That is the point. There will be none left. LBHI says all NOLs will be utilized. You just have to look at the balance sheet to see that they will.
That motion was to preserve the NOLs through the liquidation process for the benefit of the creditors receiving as much as they could from the sale of assets. That is the reason they went chapter 11 liquidation for an orderly liquidation of assets over time, versus a chapter 7 which would have meant the immediate fire sale of assets.
That motion was written in 2010. The disclosure statement of 2011 adds this;
Someone here a couple weeks ago described the equity component of the CTs and got exactly right. I was surprised. Can't remember who.
From the prospectus;
>>CTs have to trade to qualify LBHI for the NOLs.
A lot of people don't understand it. <<
Unfortunately you don't understand it as well. The is no connection between the Cts and the NOLs. The 'One Big Share' was created to preserve NOLs. The OBS stopped equity holders from selling shares as to possibly affect a change in ownership of over 50% that would have the potential of the nullifying the NOLs. That is why equity shares do not trade. The CTs trade because they represent debt by their sole asset being a Lehman debt security. The CTs have no equity in LBHI.

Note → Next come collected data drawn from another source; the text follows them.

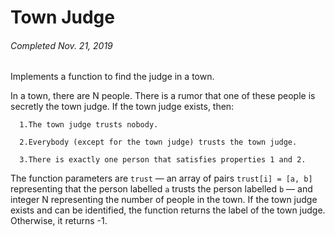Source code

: # Town Judge
###### _Completed Nov. 21, 2019_

Implements a function to find the judge in a town.

In a town, there are N people. There is a rumor that one of these people is secretly the town judge. If the town judge exists, then:

      1.The town judge trusts nobody.
      
      2.Everybody (except for the town judge) trusts the town judge.
      
      3.There is exactly one person that satisfies properties 1 and 2.


The function parameters are `trust` — an array of pairs `trust[i] = [a, b]` representing that the person labelled `a` trusts the person labelled `b` — and integer N representing the number of people in the town.
If the town judge exists and can be identified, the function returns the label of the town judge. Otherwise, it returns -1.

Notice that it says the NOLs are being preserved to maximize recoveries for the creditors. It says nothing about benefiting equity holders. The only way for their to be a benefit to equity holders is if all the debtholders were paid in full. We know that will not happen.

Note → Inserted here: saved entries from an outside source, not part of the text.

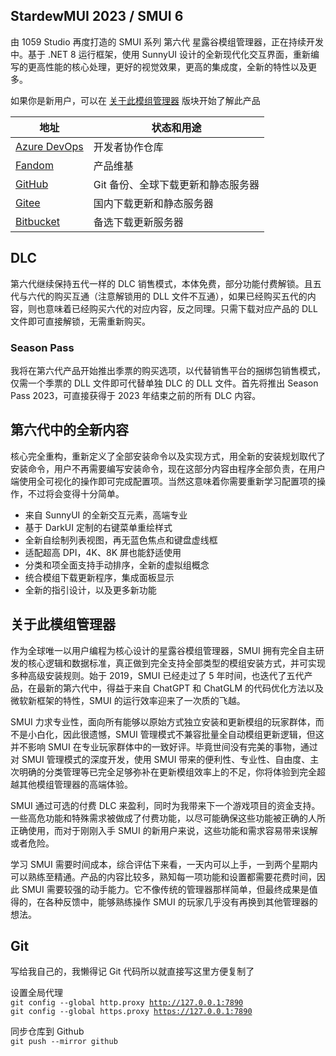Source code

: ## StardewMUI 2023 / SMUI 6
由 1059 Studio 再度打造的 SMUI 系列 第六代 星露谷模组管理器，正在持续开发中。基于 .NET 8 运行框架，使用 SunnyUI 设计的全新现代化交互界面，重新编写的更高性能的核心处理，更好的视觉效果，更高的集成度，全新的特性以及更多。

如果你是新用户，可以在 [关于此模组管理器](#关于此模组管理器) 版块开始了解此产品

| 地址 | 状态和用途 |
| --- | --- |
| [Azure DevOps](https://dev.azure.com/Lake1059/SMUI-PROJS) | 开发者协作仓库 |
| [Fandom](https://stardewmui.fandom.com/zh/wiki/StardewMUI_Wiki) | 产品维基 |
| [GitHub](https://github.com/Lake1059/SMUI-2023) | Git 备份、全球下载更新和静态服务器 |
| [Gitee](https://gitee.com/Lake1059/SMUI-2023) | 国内下载更新和静态服务器 |
| [Bitbucket](https://bitbucket.org/smui-projs/smui-2023/downloads/) | 备选下载更新服务器 |

## DLC
第六代继续保持五代一样的 DLC 销售模式，本体免费，部分功能付费解锁。且五代与六代的购买互通（注意解锁用的 DLL 文件不互通），如果已经购买五代的内容，则也意味着已经购买六代的对应内容，反之同理。只需下载对应产品的 DLL 文件即可直接解锁，无需重新购买。

### Season Pass
我将在第六代产品开始推出季票的购买选项，以代替销售平台的捆绑包销售模式，仅需一个季票的 DLL 文件即可代替单独 DLC 的 DLL 文件。首先将推出 Season Pass 2023，可直接获得于 2023 年结束之前的所有 DLC 内容。

## 第六代中的全新内容
核心完全重构，重新定义了全部安装命令以及实现方式，用全新的安装规划取代了安装命令，用户不再需要编写安装命令，现在这部分内容由程序全部负责，在用户端使用全可视化的操作即可完成配置项。当然这意味着你需要重新学习配置项的操作，不过将会变得十分简单。

+ 来自 SunnyUI 的全新交互元素，高端专业
+ 基于 DarkUI 定制的右键菜单重绘样式
+ 全新自绘制列表视图，再无蓝色焦点和键盘虚线框
+ 适配超高 DPI，4K、8K 屏也能舒适使用
+ 分类和项全面支持手动排序，全新的虚拟组概念
+ 统合模组下载更新程序，集成面板显示
+ 全新的指引设计，以及更多新功能

## 关于此模组管理器
作为全球唯一以用户编程为核心设计的星露谷模组管理器，SMUI 拥有完全自主研发的核心逻辑和数据标准，真正做到完全支持全部类型的模组安装方式，并可实现多种高级安装规则。始于 2019，SMUI 已经走过了 5 年时间，也迭代了五代产品，在最新的第六代中，得益于来自 ChatGPT 和 ChatGLM 的代码优化方法以及微软新框架的特性，SMUI 的运行效率迎来了一次质的飞越。

SMUI 力求专业性，面向所有能够以原始方式独立安装和更新模组的玩家群体，而不是小白化，因此很遗憾，SMUI 管理模式不兼容批量全自动模组更新逻辑，但这并不影响 SMUI 在专业玩家群体中的一致好评。毕竟世间没有完美的事物，通过对 SMUI 管理模式的深度开发，使用 SMUI 带来的便利性、专业性、自由度、主次明确的分类管理等已完全足够弥补在更新模组效率上的不足，你将体验到完全超越其他模组管理器的高端体验。

SMUI 通过可选的付费 DLC 来盈利，同时为我带来下一个游戏项目的资金支持。一些高危功能和特殊需求被做成了付费功能，以尽可能确保这些功能被正确的人所正确使用，而对于刚刚入手 SMUI 的新用户来说，这些功能和需求容易带来误解或者危险。

学习 SMUI 需要时间成本，综合评估下来看，一天内可以上手，一到两个星期内可以熟练至精通。产品的内容比较多，熟知每一项功能和设置都需要花费时间，因此 SMUI 需要较强的动手能力。它不像传统的管理器那样简单，但最终成果是值得的，在各种反馈中，能够熟练操作 SMUI 的玩家几乎没有再换到其他管理器的想法。

## Git
写给我自己的，我懒得记 Git 代码所以就直接写这里方便复制了

设置全局代理  
<code>git config --global http.proxy http://127.0.0.1:7890</code>  
<code>git config --global https.proxy https://127.0.0.1:7890</code>

同步仓库到 Github  
<code>git push --mirror github</code>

>>For securities laws purposes, and in order to preserve NOLs and certain other valuable tax attributes that will maximize assets and thereby recoveries to creditors, on the Effective Date all existing Equity Interests in LBHI shall be cancelled and one new share of LBHI’s common stock shall be issued to the Plan Trust which will hold such share for the benefit of the holders of such former Equity Interests consistent with their former economic entitlements. On the Effective Date all existing Equity Interests in each of the Debtors other than LBHI shall be retained by such holder and only cancelled if and when such Debtor is dissolved in accordance with the Plan. In the event that all Allowed Claims against such Debtor have been satisfied in full in accordance with the Plan, each holder of an Equity Interest in such Debtor may receive its Pro Rata Equity Share of any remaining assets of such Debtor. <<
SA, You will never get anyone on the phone with the IRS that has any idea what you are talking about as to NOLs and cancellation of debt.
This is in the disclosure statement. Very clear.
>>We got $150B+ in NOLs<<
The NOL balance is down to zero. Most holders of their bonds have taken their losses, meaning income to LBHI that needs to be recognized and offset NOL credits. Net operating losses is not the same as shareholder equity, meaning NOLs are not what LBHI falls short in paying off creditors. NOLs can only be generated from Net operating losses. Once LBHI exited BK and in to liquidation, no new NOLs could be generated.
This is not fairyland where you can make stuff up and wish it was true. Well, I guess you could because that is what you are doing. That is exactly what this lawsuit nonsense is.
None.
For stocks to trade in OTC they need to have a sponsor. The new SEC rules basically state they can't be listed or be sponsored. There are no other markets available for them to trade.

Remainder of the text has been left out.